### WHAT THE TASK REQUIRES
Counting only the lines below that contain the word "solutions", what is the total? Give it with no other words.
(Beginning of LISTED RECORDS)
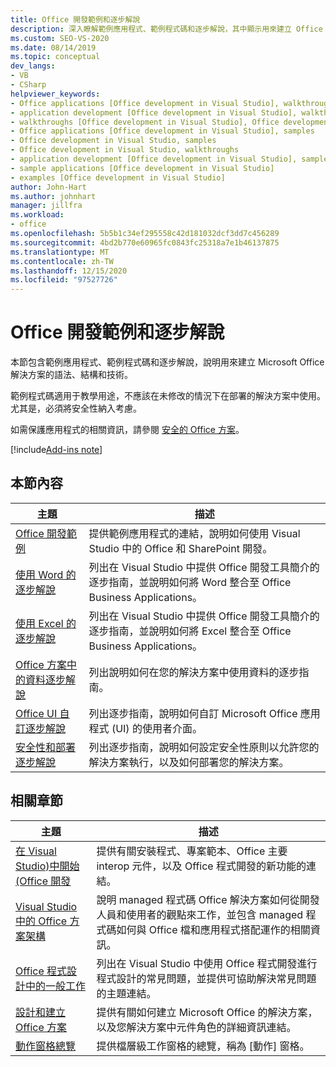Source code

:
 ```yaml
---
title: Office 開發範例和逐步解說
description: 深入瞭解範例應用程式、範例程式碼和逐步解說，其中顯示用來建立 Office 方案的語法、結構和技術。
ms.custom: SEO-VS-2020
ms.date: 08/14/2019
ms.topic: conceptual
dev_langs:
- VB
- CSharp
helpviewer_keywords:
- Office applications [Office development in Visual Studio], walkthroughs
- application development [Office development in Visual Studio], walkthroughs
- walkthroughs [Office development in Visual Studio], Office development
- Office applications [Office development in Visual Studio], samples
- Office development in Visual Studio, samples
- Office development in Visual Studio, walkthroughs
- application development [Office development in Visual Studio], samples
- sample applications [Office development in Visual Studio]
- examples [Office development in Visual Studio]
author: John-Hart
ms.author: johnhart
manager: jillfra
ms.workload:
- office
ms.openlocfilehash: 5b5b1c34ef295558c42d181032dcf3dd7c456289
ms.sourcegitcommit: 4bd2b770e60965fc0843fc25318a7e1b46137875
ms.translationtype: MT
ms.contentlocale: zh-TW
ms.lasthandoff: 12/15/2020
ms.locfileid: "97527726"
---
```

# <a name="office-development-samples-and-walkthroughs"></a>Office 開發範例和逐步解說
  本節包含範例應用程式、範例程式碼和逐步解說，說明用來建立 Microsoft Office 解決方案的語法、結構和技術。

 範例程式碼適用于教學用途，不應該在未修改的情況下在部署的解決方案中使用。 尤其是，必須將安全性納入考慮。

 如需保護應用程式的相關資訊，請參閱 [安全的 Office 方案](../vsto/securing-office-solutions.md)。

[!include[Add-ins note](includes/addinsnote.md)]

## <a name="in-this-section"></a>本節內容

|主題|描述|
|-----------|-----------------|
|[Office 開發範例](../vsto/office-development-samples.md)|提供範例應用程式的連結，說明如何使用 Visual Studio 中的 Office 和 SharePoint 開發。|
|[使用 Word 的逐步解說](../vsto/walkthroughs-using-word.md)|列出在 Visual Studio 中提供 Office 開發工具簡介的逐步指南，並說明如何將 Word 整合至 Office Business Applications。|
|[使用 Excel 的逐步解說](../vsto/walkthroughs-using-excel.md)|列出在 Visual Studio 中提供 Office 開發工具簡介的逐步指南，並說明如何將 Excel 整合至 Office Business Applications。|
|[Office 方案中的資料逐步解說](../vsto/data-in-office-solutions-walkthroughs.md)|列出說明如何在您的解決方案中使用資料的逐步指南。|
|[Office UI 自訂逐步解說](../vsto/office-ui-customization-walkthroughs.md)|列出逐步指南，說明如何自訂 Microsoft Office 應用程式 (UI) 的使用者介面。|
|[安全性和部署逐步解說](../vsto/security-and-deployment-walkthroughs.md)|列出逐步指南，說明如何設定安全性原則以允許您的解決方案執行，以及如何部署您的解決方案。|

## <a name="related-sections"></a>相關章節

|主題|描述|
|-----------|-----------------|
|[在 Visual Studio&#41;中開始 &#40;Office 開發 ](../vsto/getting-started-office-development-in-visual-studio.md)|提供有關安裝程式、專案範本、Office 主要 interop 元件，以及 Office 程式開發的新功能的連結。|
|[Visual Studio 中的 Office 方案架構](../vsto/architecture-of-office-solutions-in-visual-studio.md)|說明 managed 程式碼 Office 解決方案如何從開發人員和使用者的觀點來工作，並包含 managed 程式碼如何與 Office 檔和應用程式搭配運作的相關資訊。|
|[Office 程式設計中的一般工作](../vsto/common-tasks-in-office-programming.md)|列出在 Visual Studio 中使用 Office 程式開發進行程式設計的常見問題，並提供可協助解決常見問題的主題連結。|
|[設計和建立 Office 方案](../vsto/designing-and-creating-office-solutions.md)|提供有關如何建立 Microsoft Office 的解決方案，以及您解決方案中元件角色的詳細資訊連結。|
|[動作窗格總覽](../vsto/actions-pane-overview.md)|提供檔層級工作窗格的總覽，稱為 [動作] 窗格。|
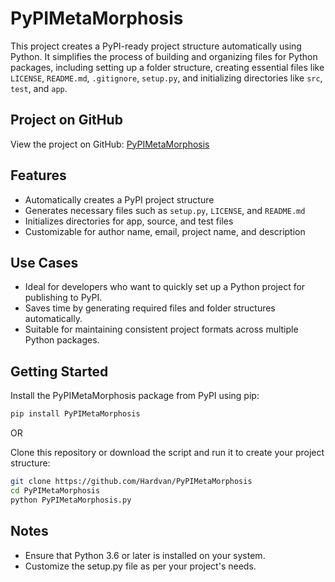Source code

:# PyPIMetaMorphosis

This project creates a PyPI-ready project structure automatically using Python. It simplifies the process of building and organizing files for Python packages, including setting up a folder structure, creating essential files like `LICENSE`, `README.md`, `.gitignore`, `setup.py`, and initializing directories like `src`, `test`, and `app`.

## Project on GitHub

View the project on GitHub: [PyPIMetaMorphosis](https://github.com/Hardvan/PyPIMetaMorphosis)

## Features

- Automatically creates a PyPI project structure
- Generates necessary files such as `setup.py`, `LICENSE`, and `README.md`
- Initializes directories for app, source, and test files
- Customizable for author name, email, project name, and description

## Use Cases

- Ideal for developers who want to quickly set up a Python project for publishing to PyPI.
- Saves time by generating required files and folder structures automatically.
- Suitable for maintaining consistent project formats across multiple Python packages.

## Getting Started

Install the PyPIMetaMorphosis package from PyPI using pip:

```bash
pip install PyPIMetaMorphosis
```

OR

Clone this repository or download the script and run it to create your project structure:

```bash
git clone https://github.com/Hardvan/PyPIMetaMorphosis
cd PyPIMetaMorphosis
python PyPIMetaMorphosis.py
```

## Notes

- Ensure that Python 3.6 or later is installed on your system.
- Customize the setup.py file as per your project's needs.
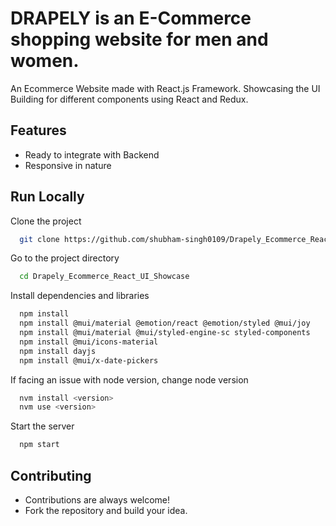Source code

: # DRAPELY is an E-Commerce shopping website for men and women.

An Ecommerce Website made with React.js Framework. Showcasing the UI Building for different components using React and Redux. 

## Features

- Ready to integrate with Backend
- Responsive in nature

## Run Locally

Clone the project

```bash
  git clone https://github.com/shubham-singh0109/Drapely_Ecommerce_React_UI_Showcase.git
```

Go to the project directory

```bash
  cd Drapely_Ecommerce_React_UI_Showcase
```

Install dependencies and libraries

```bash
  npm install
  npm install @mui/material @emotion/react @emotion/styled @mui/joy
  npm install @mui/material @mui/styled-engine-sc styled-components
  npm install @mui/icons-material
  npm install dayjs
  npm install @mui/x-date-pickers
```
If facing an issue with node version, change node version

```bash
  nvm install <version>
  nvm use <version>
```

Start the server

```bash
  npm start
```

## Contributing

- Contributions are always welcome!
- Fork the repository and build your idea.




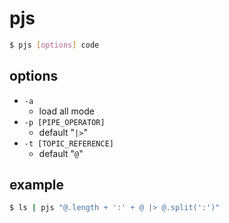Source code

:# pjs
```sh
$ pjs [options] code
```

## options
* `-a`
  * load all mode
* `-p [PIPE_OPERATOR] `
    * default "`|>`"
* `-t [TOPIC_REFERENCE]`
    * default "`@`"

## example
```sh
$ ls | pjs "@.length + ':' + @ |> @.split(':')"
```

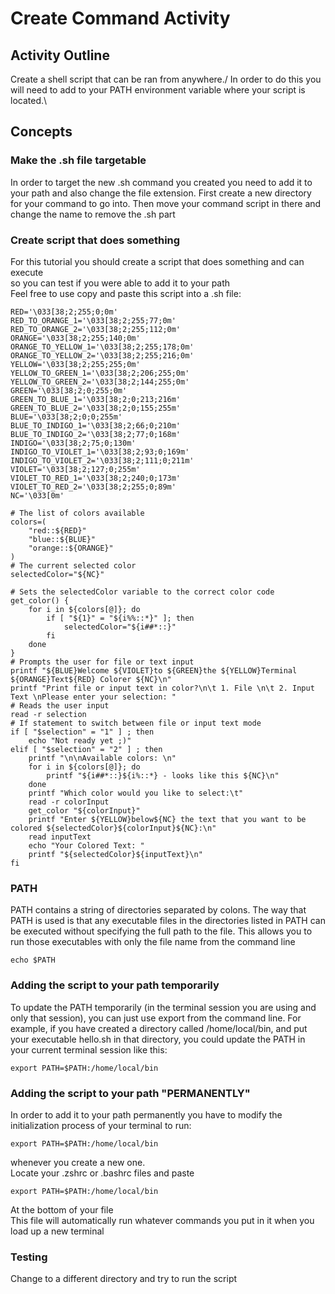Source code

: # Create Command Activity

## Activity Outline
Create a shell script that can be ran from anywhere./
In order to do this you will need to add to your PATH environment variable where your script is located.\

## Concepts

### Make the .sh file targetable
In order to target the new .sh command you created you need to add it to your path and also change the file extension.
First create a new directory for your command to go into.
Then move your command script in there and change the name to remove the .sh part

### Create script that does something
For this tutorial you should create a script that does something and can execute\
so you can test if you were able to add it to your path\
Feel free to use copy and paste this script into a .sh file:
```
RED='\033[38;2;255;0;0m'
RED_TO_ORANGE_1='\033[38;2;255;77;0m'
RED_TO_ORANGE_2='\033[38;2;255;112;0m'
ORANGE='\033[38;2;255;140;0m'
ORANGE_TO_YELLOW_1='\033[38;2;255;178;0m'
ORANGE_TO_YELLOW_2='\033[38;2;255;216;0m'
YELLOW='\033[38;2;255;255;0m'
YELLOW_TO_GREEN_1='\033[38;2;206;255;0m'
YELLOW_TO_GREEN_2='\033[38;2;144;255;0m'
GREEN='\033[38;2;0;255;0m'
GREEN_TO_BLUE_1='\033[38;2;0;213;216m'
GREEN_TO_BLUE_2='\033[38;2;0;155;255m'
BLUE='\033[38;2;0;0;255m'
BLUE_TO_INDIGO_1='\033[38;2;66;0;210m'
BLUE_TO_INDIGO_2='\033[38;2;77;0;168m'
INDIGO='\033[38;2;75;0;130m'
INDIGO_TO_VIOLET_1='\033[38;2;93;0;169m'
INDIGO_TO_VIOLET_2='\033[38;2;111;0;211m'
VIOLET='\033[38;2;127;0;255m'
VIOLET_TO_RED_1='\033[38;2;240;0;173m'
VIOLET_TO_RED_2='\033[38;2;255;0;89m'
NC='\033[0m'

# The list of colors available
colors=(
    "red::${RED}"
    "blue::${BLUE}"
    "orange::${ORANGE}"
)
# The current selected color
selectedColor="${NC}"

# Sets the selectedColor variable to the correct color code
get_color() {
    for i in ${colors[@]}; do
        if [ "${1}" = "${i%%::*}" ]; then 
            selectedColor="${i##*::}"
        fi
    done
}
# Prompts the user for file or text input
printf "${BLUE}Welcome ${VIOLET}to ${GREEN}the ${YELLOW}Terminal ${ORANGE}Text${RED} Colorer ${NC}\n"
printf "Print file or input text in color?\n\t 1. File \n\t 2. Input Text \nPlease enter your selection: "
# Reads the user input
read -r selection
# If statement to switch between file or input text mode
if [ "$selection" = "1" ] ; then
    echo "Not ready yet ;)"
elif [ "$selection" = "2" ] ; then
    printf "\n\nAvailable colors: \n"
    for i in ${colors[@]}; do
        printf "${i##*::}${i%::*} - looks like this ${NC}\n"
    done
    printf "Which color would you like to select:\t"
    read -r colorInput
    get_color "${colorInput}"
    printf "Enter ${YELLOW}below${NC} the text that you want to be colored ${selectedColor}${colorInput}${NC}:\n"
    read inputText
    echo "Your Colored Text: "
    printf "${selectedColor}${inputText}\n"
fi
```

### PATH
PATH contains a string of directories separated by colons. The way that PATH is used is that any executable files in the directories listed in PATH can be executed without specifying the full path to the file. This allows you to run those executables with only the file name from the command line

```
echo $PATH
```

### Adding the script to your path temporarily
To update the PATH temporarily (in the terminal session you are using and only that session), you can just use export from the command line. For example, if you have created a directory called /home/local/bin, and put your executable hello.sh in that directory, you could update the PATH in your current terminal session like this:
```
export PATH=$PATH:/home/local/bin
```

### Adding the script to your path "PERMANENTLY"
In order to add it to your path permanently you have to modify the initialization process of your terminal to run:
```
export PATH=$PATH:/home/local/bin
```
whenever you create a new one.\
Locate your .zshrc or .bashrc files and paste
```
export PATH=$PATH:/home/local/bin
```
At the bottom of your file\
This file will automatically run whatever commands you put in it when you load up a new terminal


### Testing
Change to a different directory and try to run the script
(End of LISTED RECORDS)
### ANSWER TO THIS PROBLEM
4